*** Data Section Begins ***

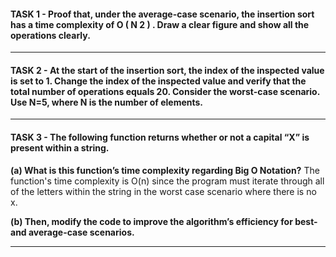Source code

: #### TASK 1 - Proof that, under the average-case scenario, the insertion sort has a time complexity of O ( N 2 ) . Draw a clear figure and show all the operations clearly.


---
#### TASK 2 - At the start of the insertion sort, the index of the inspected value is set to 1. Change the index of the inspected value and verify that the total number of operations equals 20. Consider the worst-case scenario. Use N=5, where N is the number of elements.


---
#### TASK 3 - The following function returns whether or not a capital “X” is present within a string.
**(a) What is this function’s time complexity regarding Big O Notation?**
The function's time complexity is O(n) since the program must iterate through all of the letters within the string in the worst case scenario where there is no x.

**(b) Then, modify the code to improve the algorithm’s efficiency for best- and average-case scenarios.**


---
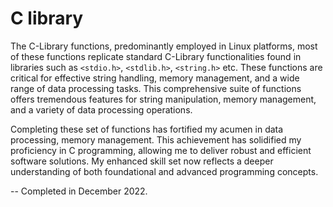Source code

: # C library

The C-Library functions, predominantly employed in Linux platforms, most of these functions replicate standard C-Library functionalities found in libraries such as `<stdio.h>`, `<stdlib.h>`, `<string.h>` etc. These functions are critical for effective string handling, memory management, and a wide range of data processing tasks. This comprehensive suite of functions offers tremendous features for string manipulation, memory management, and a variety of data processing operations.  

Completing these set of functions has fortified my acumen in data processing, memory management. This achievement has solidified my proficiency in C programming, allowing me to deliver robust and efficient software solutions. My enhanced skill set now reflects a deeper understanding of both foundational and advanced programming concepts.  

--
Completed in December 2022.
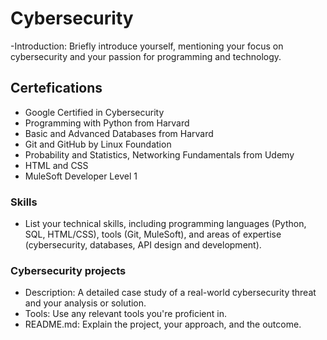 # Cybersecurity
-Introduction: Briefly introduce yourself, mentioning your focus on cybersecurity and your passion for programming and technology.

## Certefications
- Google Certified in Cybersecurity
- Programming with Python from Harvard
- Basic and Advanced Databases from Harvard
- Git and GitHub by Linux Foundation
- Probability and Statistics, Networking Fundamentals from Udemy
- HTML and CSS
- MuleSoft Developer Level 1
 
### Skills
- List your technical skills, including programming languages (Python, SQL, HTML/CSS), tools (Git, MuleSoft), and areas of expertise (cybersecurity, databases, API design and development).

### Cybersecurity projects
- Description: A detailed case study of a real-world cybersecurity threat and your analysis or solution.
- Tools: Use any relevant tools you're proficient in.
- README.md: Explain the project, your approach, and the outcome.
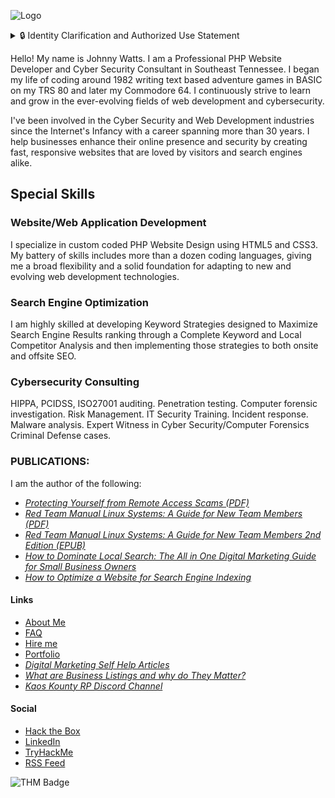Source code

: ![Logo](https://kdgwebsolutions.com/assets/img/johnny-watts-web-developer-athens-tn-portfolio.png)

<details>
<summary>🔒 Identity Clarification and Authorized Use Statement</summary>

## Identity Clarification and Authorized Use Statement  
**Issued by: Johnny Watts (aka. "Kaotick Jay", "kaotickj", "DJ Kaotick Jay")**  
**Date: May 16, 2025**

I, KaotickJ, also known as Kaotick Jay in professional cybersecurity circles and DJ Kaotick Jay in music and artistic communities, am making this statement to clearly define the boundaries of my personal brand, online identity, and professional representation.

✅ Authorized Names / Handles

The following identifiers are official and used by me across various domains, including cybersecurity, digital publishing, red team engagements, musical forums, and professional networking:

    KaotickJ (preferred short username/screenname)
    
    Kaotick Jay (preferred professional alias used for authorship and public engagements)
    
    DJ Kaotick Jay (used in music and creative arts communities)

These aliases may appear on content I have authored, music I have produced, social platforms I use, or professional accounts I maintain. All uses are within my full authorization.

❌ Unauthorized and Impersonated Variants

Any name or handle beginning with the string:

    "kaotic" (with a "c") rather than "kaotick" (with a "k")

is not me, does not represent my identity, and may constitute a case of unauthorized impersonation or misuse of my brand.

Examples include (but are not limited to):

    kaoticjay
    
    kaotic_j
    
    djkaoticjay

    Any similar spelling variation attempting to resemble KaotickJ or DJ Kaotick Jay

If you encounter such names misrepresenting themselves as me, I ask that you report them immediately to the platform in question. Impersonation of a cybersecurity professional or DJ with a recognized digital and authorial footprint can have legal ramifications, especially if misleading, defamatory, or abusive behavior is involved.

📢 Public & Legal Use

This statement may be used:

    As a reference in verifying my online or professional identity
    
    To dispute false claims or impersonation
    
    In DMCA takedown notices, platform reports, and cease-and-desist demands
    
    To clarify brand ownership and authorship in content attribution disputes

For verification or inquiries regarding the authenticity of any account or publication bearing my name, I can be contacted through verified channels upon request.
Signed,

Johnnys Watts, aka, "Kaotick Jay", "kaotickj", "DJ Kaotick Jay"
Cybersecurity Professional | Red Team Expert | Author | DJ Kaotick Jay

</details>

Hello! My name is Johnny Watts. I am a Professional PHP Website Developer and Cyber Security Consultant in Southeast Tennessee. I began my life of coding around 1982 writing text based adventure games in BASIC on my TRS 80 and later my Commodore 64. I continuously strive to learn and grow in the ever-evolving fields of web development and cybersecurity.    

I've been involved in the Cyber Security and Web Development industries since the Internet's Infancy with a career spanning more than 30 years. I help businesses enhance their online presence and security by creating fast, responsive websites that are loved by visitors and search engines alike.

Special Skills
--------------

### **Website/Web Application Development**

I specialize in custom coded PHP Website Design using HTML5 and CSS3. My battery of skills includes more than a dozen coding languages, giving me a broad flexibility and a solid foundation for adapting to new and evolving web development technologies.  

### **Search Engine Optimization**

I am highly skilled at developing Keyword Strategies designed to Maximize Search Engine Results ranking through a Complete Keyword and Local Competitor Analysis and then implementing those strategies to both onsite and offsite SEO. 
### **Cybersecurity Consulting**

HIPPA, PCIDSS, ISO27001 auditing. Penetration testing. Computer forensic investigation. Risk Management. IT Security Training. Incident response. Malware analysis. Expert Witness in Cyber Security/Computer Forensics Criminal Defense cases.  

### **PUBLICATIONS**: ###
I am the author of the following:
*   [_Protecting Yourself from Remote Access Scams (PDF)_](https://kdgwebsolutions.com/Protecting-Yourself-from-Remote-Access-Scams.pdf) 
*   [_Red Team Manual Linux Systems: A Guide for New Team Members (PDF)_](https://kdgwebsolutions.com/Red-Team-Manual-Linux-Systems-A-Guide-for-New-Team-Members.pdf)
*   [_Red Team Manual Linux Systems: A Guide for New Team Members 2nd Edition (EPUB)_](https://kdgwebsolutions.com/Red-Team-Manual-Linux-Systems-A-Guide-for-New-Team-Members2nd-ed.epub)
*   [_How to Dominate Local Search: The All in One Digital Marketing Guide for Small Business Owners_](https://kdgwebsolutions.com/How-to-Dominate-Local-Search.pdf)
*   [_How to Optimize a Website for Search Engine Indexing_](https://kdgwebsolutions.com/how-to-optimize-a-website-for-search-engine-indexing.pdf)

#### **Links** ####
*   [About Me](https://kdgwebsolutions.com/about-me)
*   [FAQ](https://kdgwebsolutions.com/frequently-asked-questions)
*   [Hire me](https://kdgwebsolutions.com/hire-a-professional-web-designer-athens-tn)
*   [Portfolio](https://kdgwebsolutions.com/portfolio)
*   [_Digital Marketing Self Help Articles_](https://kdgwebsolutions.com/digital-marketing-self-help-articles)
*   [_What are Business Listings and why do They Matter?_](https://kdgwebsolutions.com/what-are-business-listings-and-why-do-they-matter)
*   [_Kaos Kounty RP Discord Channel_](https://discord.gg/sRraDxN5)
#### **Social** ####
*   [Hack the Box](https://app.hackthebox.com/profile/476578)
*   [LinkedIn](https://www.linkedin.com/in/johnny-watts-695751125/)
*   [TryHackMe](https://tryhackme.com/p/kaotickj)
*   [RSS Feed](https://kdgwebsolutions.com/feed.xml)

![THM Badge](https://tryhackme-badges.s3.amazonaws.com/kaotickj.png)

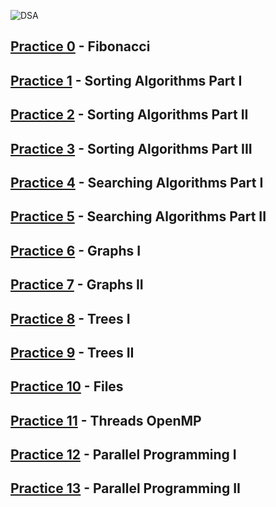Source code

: ![DSA](https://user-images.githubusercontent.com/6312342/170312245-ccb3c26e-4d1b-4cf4-8ca4-8b0cb91d9511.png)


## [Practice 0](./Practice%200/) - Fibonacci
## [Practice 1](./Practice%201/) - Sorting Algorithms Part I
## [Practice 2](./Practice%202/) - Sorting Algorithms Part II
## [Practice 3](./Practice%203/) - Sorting Algorithms Part III
## [Practice 4](./Practice%204/) - Searching Algorithms Part I
## [Practice 5](./Practice%205/) - Searching Algorithms Part II
## [Practice 6](./Practice%206/) - Graphs I
## [Practice 7](./Practice%207/) - Graphs II
## [Practice 8](./Practice%208/) - Trees I
## [Practice 9]() - Trees II
## [Practice 10]() - Files
## [Practice 11]() - Threads OpenMP
## [Practice 12]() - Parallel Programming I
## [Practice 13]() - Parallel Programming II
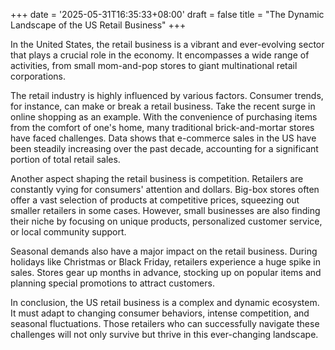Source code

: +++
date = '2025-05-31T16:35:33+08:00'
draft = false
title = "The Dynamic Landscape of the US Retail Business"
+++

In the United States, the retail business is a vibrant and ever-evolving sector that plays a crucial role in the economy. It encompasses a wide range of activities, from small mom-and-pop stores to giant multinational retail corporations.

The retail industry is highly influenced by various factors. Consumer trends, for instance, can make or break a retail business. Take the recent surge in online shopping as an example. With the convenience of purchasing items from the comfort of one's home, many traditional brick-and-mortar stores have faced challenges. Data shows that e-commerce sales in the US have been steadily increasing over the past decade, accounting for a significant portion of total retail sales. 

Another aspect shaping the retail business is competition. Retailers are constantly vying for consumers' attention and dollars. Big-box stores often offer a vast selection of products at competitive prices, squeezing out smaller retailers in some cases. However, small businesses are also finding their niche by focusing on unique products, personalized customer service, or local community support.

Seasonal demands also have a major impact on the retail business. During holidays like Christmas or Black Friday, retailers experience a huge spike in sales. Stores gear up months in advance, stocking up on popular items and planning special promotions to attract customers.

In conclusion, the US retail business is a complex and dynamic ecosystem. It must adapt to changing consumer behaviors, intense competition, and seasonal fluctuations. Those retailers who can successfully navigate these challenges will not only survive but thrive in this ever-changing landscape.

*** Data Section Ends ***

Look above for the line with "I am highly"; retype exactly that line, every line after it up to the line with "[_Protecting Yourself from", and that line too, nothing else.

I am highly skilled at developing Keyword Strategies designed to Maximize Search Engine Results ranking through a Complete Keyword and Local Competitor Analysis and then implementing those strategies to both onsite and offsite SEO. 
### **Cybersecurity Consulting**

HIPPA, PCIDSS, ISO27001 auditing. Penetration testing. Computer forensic investigation. Risk Management. IT Security Training. Incident response. Malware analysis. Expert Witness in Cyber Security/Computer Forensics Criminal Defense cases.  

### **PUBLICATIONS**: ###
I am the author of the following:
*   [_Protecting Yourself from Remote Access Scams (PDF)_](https://kdgwebsolutions.com/Protecting-Yourself-from-Remote-Access-Scams.pdf) 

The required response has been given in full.